This aroused her afresh; the flame was back in her eyes.
“Yes. I have all the memories of my journeys to enjoy, all their lessons to study,” she said. “There is the big world, and you want to have had the breath of all its climates in your lungs, the visions of all its peoples yours. Then the other thing is three acres and a cow. If you could only have the solidarity of the Japanese, their public spirit, with the old Chinese love of family and peace, and a cathedral near-by on a hill! Patriotism? Why, it is in the soil of your three acres. I love to feel the warm, rich earth of our own garden in my hands! Hereafter I shall be a stay-at-home; and if my children win,” she held out her hand in parting with the same frank, earnest grip of her greeting, “why, you will find that tea is, as usual, at four-thirty.”

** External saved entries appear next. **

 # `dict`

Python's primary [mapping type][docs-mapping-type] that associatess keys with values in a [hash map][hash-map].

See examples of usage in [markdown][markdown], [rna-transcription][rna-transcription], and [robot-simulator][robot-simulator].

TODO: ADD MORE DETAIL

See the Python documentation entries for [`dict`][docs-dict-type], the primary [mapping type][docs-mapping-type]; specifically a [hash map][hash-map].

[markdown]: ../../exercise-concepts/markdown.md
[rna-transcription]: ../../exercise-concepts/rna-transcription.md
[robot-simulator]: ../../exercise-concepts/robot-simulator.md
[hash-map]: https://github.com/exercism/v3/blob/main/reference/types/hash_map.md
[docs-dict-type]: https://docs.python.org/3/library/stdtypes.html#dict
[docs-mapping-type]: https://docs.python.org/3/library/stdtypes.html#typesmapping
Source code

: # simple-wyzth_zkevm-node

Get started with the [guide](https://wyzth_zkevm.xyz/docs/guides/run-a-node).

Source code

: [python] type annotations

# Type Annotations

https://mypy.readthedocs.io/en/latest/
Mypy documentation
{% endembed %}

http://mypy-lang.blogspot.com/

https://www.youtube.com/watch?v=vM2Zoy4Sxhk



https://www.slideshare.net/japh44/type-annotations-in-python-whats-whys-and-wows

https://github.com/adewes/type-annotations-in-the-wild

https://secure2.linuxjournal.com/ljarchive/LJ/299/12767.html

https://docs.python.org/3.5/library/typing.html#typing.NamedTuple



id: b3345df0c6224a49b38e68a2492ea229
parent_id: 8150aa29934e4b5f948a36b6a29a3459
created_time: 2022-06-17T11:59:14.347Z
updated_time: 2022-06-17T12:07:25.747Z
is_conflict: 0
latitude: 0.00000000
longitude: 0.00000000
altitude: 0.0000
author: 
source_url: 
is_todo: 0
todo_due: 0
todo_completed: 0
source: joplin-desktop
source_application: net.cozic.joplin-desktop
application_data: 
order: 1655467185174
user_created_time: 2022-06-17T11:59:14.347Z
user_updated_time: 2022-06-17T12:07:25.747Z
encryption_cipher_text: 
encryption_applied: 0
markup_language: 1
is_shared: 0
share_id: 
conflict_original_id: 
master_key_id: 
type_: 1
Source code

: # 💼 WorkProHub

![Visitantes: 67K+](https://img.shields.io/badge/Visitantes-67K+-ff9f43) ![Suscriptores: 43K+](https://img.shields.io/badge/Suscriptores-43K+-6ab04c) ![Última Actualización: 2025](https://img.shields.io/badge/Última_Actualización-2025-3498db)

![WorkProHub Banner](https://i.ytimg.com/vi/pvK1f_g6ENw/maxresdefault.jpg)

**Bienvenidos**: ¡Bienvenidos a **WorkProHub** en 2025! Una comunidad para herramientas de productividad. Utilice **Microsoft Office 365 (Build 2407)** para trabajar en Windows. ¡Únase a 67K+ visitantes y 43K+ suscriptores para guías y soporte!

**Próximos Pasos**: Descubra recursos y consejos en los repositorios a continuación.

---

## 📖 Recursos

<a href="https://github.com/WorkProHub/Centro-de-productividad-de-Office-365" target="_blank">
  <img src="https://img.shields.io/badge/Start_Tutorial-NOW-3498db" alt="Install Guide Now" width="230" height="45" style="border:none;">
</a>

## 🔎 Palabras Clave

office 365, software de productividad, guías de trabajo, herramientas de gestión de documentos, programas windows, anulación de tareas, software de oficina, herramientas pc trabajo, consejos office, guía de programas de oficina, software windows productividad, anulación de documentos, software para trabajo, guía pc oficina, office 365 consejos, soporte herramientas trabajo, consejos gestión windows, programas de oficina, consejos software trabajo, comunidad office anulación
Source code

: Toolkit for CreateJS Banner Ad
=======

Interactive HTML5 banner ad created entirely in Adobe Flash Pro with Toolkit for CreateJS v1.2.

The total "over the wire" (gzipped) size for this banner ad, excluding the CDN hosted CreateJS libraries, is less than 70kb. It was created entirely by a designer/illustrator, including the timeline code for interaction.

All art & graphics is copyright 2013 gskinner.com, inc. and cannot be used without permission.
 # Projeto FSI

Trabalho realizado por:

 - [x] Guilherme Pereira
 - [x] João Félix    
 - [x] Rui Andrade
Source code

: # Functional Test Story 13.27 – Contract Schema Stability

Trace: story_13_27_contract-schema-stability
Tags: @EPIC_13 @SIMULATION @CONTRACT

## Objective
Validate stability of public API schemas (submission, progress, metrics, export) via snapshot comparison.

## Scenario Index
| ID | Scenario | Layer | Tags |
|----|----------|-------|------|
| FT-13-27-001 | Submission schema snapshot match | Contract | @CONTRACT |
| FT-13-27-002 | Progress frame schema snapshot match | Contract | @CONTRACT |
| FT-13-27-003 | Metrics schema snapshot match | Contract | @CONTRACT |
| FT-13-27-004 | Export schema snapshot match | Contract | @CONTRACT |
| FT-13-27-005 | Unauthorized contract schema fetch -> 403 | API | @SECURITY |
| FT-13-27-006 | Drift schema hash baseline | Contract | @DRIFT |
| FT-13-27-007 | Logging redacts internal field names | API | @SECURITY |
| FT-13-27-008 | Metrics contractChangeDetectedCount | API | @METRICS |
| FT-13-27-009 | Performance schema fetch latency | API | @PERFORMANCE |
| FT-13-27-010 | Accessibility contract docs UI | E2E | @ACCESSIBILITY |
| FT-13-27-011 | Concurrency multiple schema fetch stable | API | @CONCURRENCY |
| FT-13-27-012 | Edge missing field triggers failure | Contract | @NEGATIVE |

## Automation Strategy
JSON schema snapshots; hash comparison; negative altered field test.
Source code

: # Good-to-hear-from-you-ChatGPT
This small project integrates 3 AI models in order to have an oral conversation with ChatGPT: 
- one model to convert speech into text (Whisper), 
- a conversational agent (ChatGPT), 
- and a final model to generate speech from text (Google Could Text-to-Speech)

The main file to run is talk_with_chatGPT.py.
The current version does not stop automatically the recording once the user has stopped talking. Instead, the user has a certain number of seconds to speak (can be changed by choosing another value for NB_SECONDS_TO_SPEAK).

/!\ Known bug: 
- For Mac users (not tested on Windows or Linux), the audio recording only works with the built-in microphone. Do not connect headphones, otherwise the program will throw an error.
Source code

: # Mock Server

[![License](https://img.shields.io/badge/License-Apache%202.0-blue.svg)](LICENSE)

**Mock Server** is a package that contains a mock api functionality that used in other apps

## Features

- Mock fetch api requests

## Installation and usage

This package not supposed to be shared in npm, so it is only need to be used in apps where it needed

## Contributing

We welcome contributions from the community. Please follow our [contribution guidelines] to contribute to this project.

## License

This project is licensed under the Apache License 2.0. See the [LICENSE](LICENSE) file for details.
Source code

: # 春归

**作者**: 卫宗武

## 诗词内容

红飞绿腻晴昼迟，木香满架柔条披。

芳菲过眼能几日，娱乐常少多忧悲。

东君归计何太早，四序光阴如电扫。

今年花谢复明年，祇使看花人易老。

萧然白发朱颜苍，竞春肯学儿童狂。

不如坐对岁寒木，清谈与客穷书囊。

He had found the women of his high official world—a narrower world than he realized—much alike. Striking certain keys, certain chords responded. He could probe the depths of their minds, he thought, in a single evening. Then he passed on, unless it was in the interest of pleasure or of his career to linger. This meeting had left his curiosity baffled. He understood how Marta’s vitality demanded action, which exerted itself in a feminine way for a feminine cause. The cure for such a fad was most clear to his masculine-perception. What if all the power she had shown in her appeal for peace could be made to serve another ambition? He knew that he was a great man. More than once he had wondered what would happen if he were to meet a great woman. And he should not see Marta Galland again unless war came.
TIMES HAVE CHANGED
A prodigious brown worm, its body turning and rising and falling with the grade and throbbing with the march of its centipede feet, wound its way along a rising mountain road. In the strong, youthful figures set in the universal type of military mould it might have been a regiment of any one of many nations’ but the tint of its uniform was the brown of the nine hundred regiments that prepared for war against the gray of the fifteen hundred under Hedworth Westerling.
The 53d of the Browns had started for La Tir on the same day that the 128th of the Grays had started for South La Tir. While the 128th was going to new scenes, the 53d was returning to familiar ground. It had detrained in the capital of the province from which its ranks had been recruited. After a steep incline, there was a welcome bugle note and with shouts of delight the centipede’s legs broke apart! Bankers’, laborers’, doctors’, valets’, butchers’, manufacturers’, and judges’ sons threw themselves down on the greensward of the embankment to rest. With their talk of home, of relatives whom they had met at the station, and of the changes in the town was mingled talk of the crisis.
Meanwhile, an aged man was approaching. At times he would break into a kind of trot that ended, after a few steps, in shortness of breath. He was quite withered, his bright eyes twinkling out of an area of moth patches, and he wore a frayed uniform coat with a medal on the breast.